Two years ago, students at a charter school in East Los Angeles were learning at 1.5 to two times the pace of their grade level peers around the state, based on three years of standardized test scores. But the California Department of Education labeled the school a “low performer,” which put it at risk of closure. Why? Because California’s method of measuring academic growth was deeply flawed.
I have written before in these pages about the importance of accurate and balanced methods of measuring school quality. In the same spirit, I recommend a new book by Steve Rees and Jill Wynns, Mismeasuring Schools’ Vital Signs: How to Avoid Misunderstanding, Misinterpreting, and Distorting Data.
Wynns spent twenty-four years on the San Francisco school board, while Rees spent just as long running a company that helped school districts measure and report on the quality of their schools. Both have seen their share of mistakes, many of which lead to real pain: teachers reassigned and principals removed based on faulty data; English learners held back from entering the mainstream academic program even after they have become fluent; charter schools closed due to inadequate measurement of growth; even students denied graduation based on flawed interpretation of test results.
Rees and Wynns have now authored a highly readable guide that superintendents, principals, school board members, education reporters, teachers, and advocates can use to avoid these kinds of errors. They underline four flaws that are most common:
Growth versus proficiency
The first is using children’s current test scores—rather than a measure of their academic growth—to judge the quality of schools and teachers. In high poverty schools, students often arrive several years behind grade level. Few of them are “proficient” in math or reading. But too often states and districts give greatest weight to students’ current test scores, not their rate of improvement.

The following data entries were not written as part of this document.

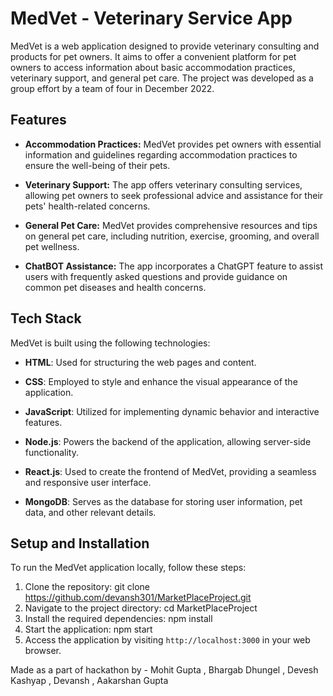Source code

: # MedVet - Veterinary Service App

MedVet is a web application designed to provide veterinary consulting and products for pet owners. It aims to offer a convenient platform for pet owners to access information about basic accommodation practices, veterinary support, and general pet care. The project was developed as a group effort by a team of four in December 2022.

## Features

- **Accommodation Practices:** MedVet provides pet owners with essential information and guidelines regarding accommodation practices to ensure the well-being of their pets.

- **Veterinary Support:** The app offers veterinary consulting services, allowing pet owners to seek professional advice and assistance for their pets' health-related concerns.

- **General Pet Care:** MedVet provides comprehensive resources and tips on general pet care, including nutrition, exercise, grooming, and overall pet wellness.

- **ChatBOT Assistance:** The app incorporates a ChatGPT feature to assist users with frequently asked questions and provide guidance on common pet diseases and health concerns.

## Tech Stack

MedVet is built using the following technologies:

- **HTML**: Used for structuring the web pages and content.

- **CSS**: Employed to style and enhance the visual appearance of the application.

- **JavaScript**: Utilized for implementing dynamic behavior and interactive features.

- **Node.js**: Powers the backend of the application, allowing server-side functionality.

- **React.js**: Used to create the frontend of MedVet, providing a seamless and responsive user interface.

- **MongoDB**: Serves as the database for storing user information, pet data, and other relevant details.

## Setup and Installation

To run the MedVet application locally, follow these steps:

1. Clone the repository: git clone https://github.com/devansh301/MarketPlaceProject.git
2. Navigate to the project directory: cd MarketPlaceProject
3. Install the required dependencies: npm install
4. Start the application: npm start
5. Access the application by visiting `http://localhost:3000` in your web browser.

Made as a part of hackathon by - Mohit Gupta , Bhargab Dhungel , Devesh Kashyap , Devansh , Aakarshan Gupta






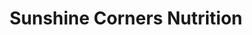 ---
title: "Sunshine Corners Nutrition"
url: /kent/sunshine-corners-nutrition/
shop: nutrition supplements
---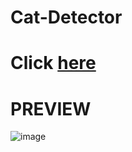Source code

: # Cat-Detector
# Click <a href = "https://ren1504-cat-detector--main-sjsoff.streamlitapp.com//">here</a>
# PREVIEW

![image](https://user-images.githubusercontent.com/106328022/193679392-75c7c0ec-58e9-42bf-b1c7-7f2c67a825ef.png)


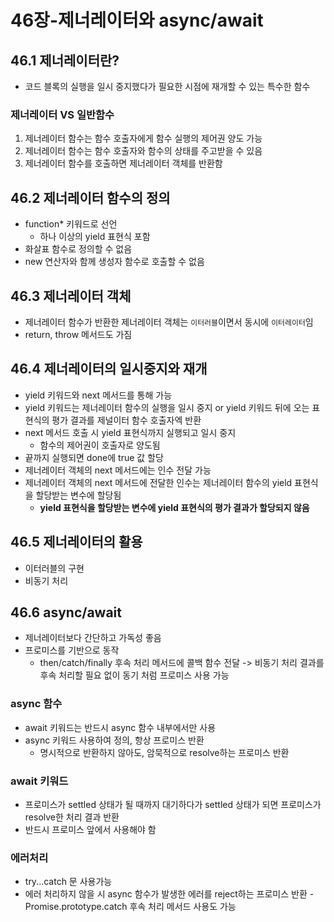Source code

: # 46장-제너레이터와 async/await
## 46.1 제너레이터란?
- 코드 블록의 실행을 일시 중지했다가 필요한 시점에 재개할 수 있는 특수한 함수

### 제너레이터 VS 일반함수
1. 제너레이터 함수는 함수 호출자에게 함수 실행의 제어권 양도 가능
2. 제너레이터 함수는 함수 호출자와 함수의 상태를 주고받을 수 있음
3. 제너레이터 함수를 호출하면 제너레이터 객체를 반환함

## 46.2 제너레이터 함수의 정의
- function* 키워드로 선언
    - 하나 이상의 yield 표현식 포함
- 화살표 함수로 정의할 수 없음
- new 연산자와 함께 생성자 함수로 호출할 수 없음

## 46.3 제너레이터 객체
- 제너레이터 함수가 반환한 제너레이터 객체는 `이터러블`이면서 동시에 `이터레이터`임
- return, throw 메서드도 가짐

## 46.4 제너레이터의 일시중지와 재개
- yield 키워드와 next 메서드를 통해 가능
- yield 키워드는 제너레이터 함수의 실행을 일시 중지 or yield 키워드 뒤에 오는 표현식의 평가 결과를 제널이터 함수 호출자엑 반환
- next 메서드 호출 시 yield 표현식까지 실행되고 일시 중지
    - 함수의 제어권이 호출자로 양도됨
- 끝까지 실행되면 done에 true 값 할당
- 제너레이터 객체의 next 메서드에는 인수 전달 가능
- 제너레이터 객체의 next 메서드에 전달한 인수는 제너레이터 함수의 yield 표현식을 할당받는 변수에 할당됨
    - **yield 표현식을 할당받는 변수에 yield 표현식의 평가 결과가 할당되지 않음**

## 46.5 제너레이터의 활용
- 이터러블의 구현
- 비동기 처리

## 46.6 async/await
- 제너레이터보다 간단하고 가독성 좋음
- 프로미스를 기반으로 동작
    - then/catch/finally 후속 처리 메서드에 콜백 함수 전달 -> 비동기 처리 결과를 후속 처리할 필요 없이 동기 처럼 프로미스 사용 가능
### async 함수
- await 키워드는 반드시 async 함수 내부에서만 사용
- async 키워드 사용하여 정의, 항상 프로미스 반환
    - 명시적으로 반환하지 않아도, 암묵적으로 resolve하는 프로미스 반환
### await 키워드
- 프로미스가 settled 상태가 될 때까지 대기하다가 settled 상태가 되면 프로미스가 resolve한 처리 결과 반환
- 반드시 프로미스 앞에서 사용해야 함
### 에러처리
- try...catch 문 사용가능
- 에러 처리하지 않을 시 async 함수가 발생한 에러를 reject하는 프로미스 반환
    -Promise.prototype.catch 후속 처리 메서드 사용도 가능
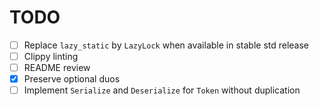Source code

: # TODO

- [ ] Replace `lazy_static` by `LazyLock` when available in stable std release
- [ ] Clippy linting
- [ ] README review
- [x] Preserve optional duos
- [ ] Implement `Serialize` and `Deserialize` for `Token` without duplication
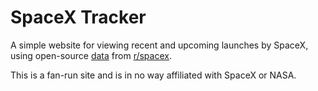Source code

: # SpaceX Tracker

A simple website for viewing recent and upcoming launches by SpaceX, using open-source [data](https://github.com/r-spacex/SpaceX-API) from [r/spacex](https://github.com/r-spacex).

This is a fan-run site and is in no way affiliated with SpaceX or NASA.
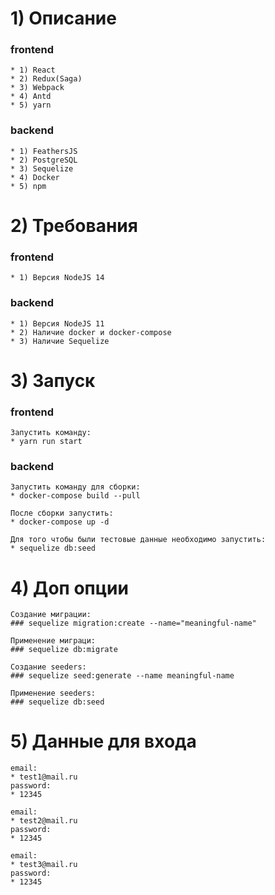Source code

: # 1) Описание

### frontend
    * 1) React
    * 2) Redux(Saga)
    * 3) Webpack
    * 4) Antd
    * 5) yarn

### backend
    * 1) FeathersJS
    * 2) PostgreSQL
    * 3) Sequelize
    * 4) Docker
    * 5) npm

# 2) Требования

### frontend
    * 1) Версия NodeJS 14

### backend
    * 1) Версия NodeJS 11
    * 2) Наличие docker и docker-compose
    * 3) Наличие Sequelize

# 3) Запуск

### frontend
    Запустить команду:
    * yarn run start

### backend
    Запустить команду для сборки:
    * docker-compose build --pull

    После сборки запустить:
    * docker-compose up -d

    Для того чтобы были тестовые данные необходимо запустить:
    * sequelize db:seed


# 4) Доп опции

    Создание миграции:
    ### sequelize migration:create --name="meaningful-name"

    Применение миграци:
    ### sequelize db:migrate

    Создание seeders:
    ### sequelize seed:generate --name meaningful-name

    Применение seeders:
    ### sequelize db:seed

# 5) Данные для входа

    email:
    * test1@mail.ru
    password:
    * 12345

    email:
    * test2@mail.ru
    password:
    * 12345

    email:
    * test3@mail.ru
    password:
    * 12345
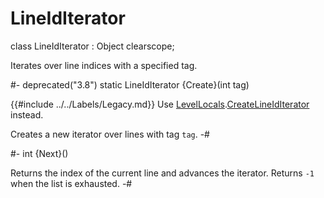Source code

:# LineIdIterator

[CreateLineIdIterator]: LevelLocals.md#mthd-CreateLineIdIterator

[LevelLocals]: LevelLocals.md

<!-- api-declaration -->
class LineIdIterator : Object clearscope;

<!-- api-definition -->
Iterates over line indices with a specified tag.

<!-- api-class-methods -->
#-
deprecated("3.8") static LineIdIterator {Create}(int tag)

{{#include ../../Labels/Legacy.md}} Use
[LevelLocals].[CreateLineIdIterator] instead.

Creates a new iterator over lines with tag `tag`.
-#

<!-- api-instance-methods -->
#-
int {Next}()

Returns the index of the current line and advances the iterator.
Returns `-1` when the list is exhausted.
-#

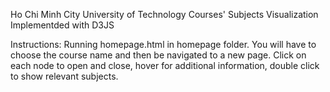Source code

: Ho Chi Minh City University of Technology Courses' Subjects Visualization
Implementded with D3JS

Instructions:
Running homepage.html in homepage folder. You will have to choose the course name and then be navigated to a new page. Click on each node  to open and close, hover for additional information, double click to show relevant subjects.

Consider a middle school whose sixth grade students arrived three years behind grade level. If they are only one year behind grade level at the end of sixth grade, that would be spectacular progress. But in California, to use but one example, the school’s academic score would be in one of the two lowest categories.
Apples versus oranges
The second major flaw Rees and Wynns point out is related: When trying to measure academic growth, some states and districts fail to measure the same students over time. Instead, they measure a school or grade level’s average over time. But in a middle school, a third of the students each year are new arrivals, and another third from last year have departed. In four-year high schools, a quarter leave each year, another quarter arrive. So annual school or grade level averages are measuring different kids.
The solution is obvious: Measure the same cohort of students over time, following them from one grade level to the next. Even better, remove from your measure students who have departed or recently arrived at the school.
Ignoring the imprecision of test results
The third common flaw is failure to acknowledge the imprecision of test scores. “When we test kids, we’re trying to gather evidence of something that exists out of sight, somewhere between their ears,” Rees and Wynns write. “Whatever their test scores reveal, it can only be an estimate of what they know.”
Standardized tests are often used to rate children—typically into four categories, which might be summarized as advanced, proficient, needing improvement, and far behind grade level. But imprecision means some of these classifications are dubious. “The major test publishers include what they call classification error rates in their technical manuals,” the authors explain. “It is common to find a 25–30 percent classification error rate in the middle bands of a range of test scores—and that’s for a standardized assessment with forty-five to sixty-five questions.”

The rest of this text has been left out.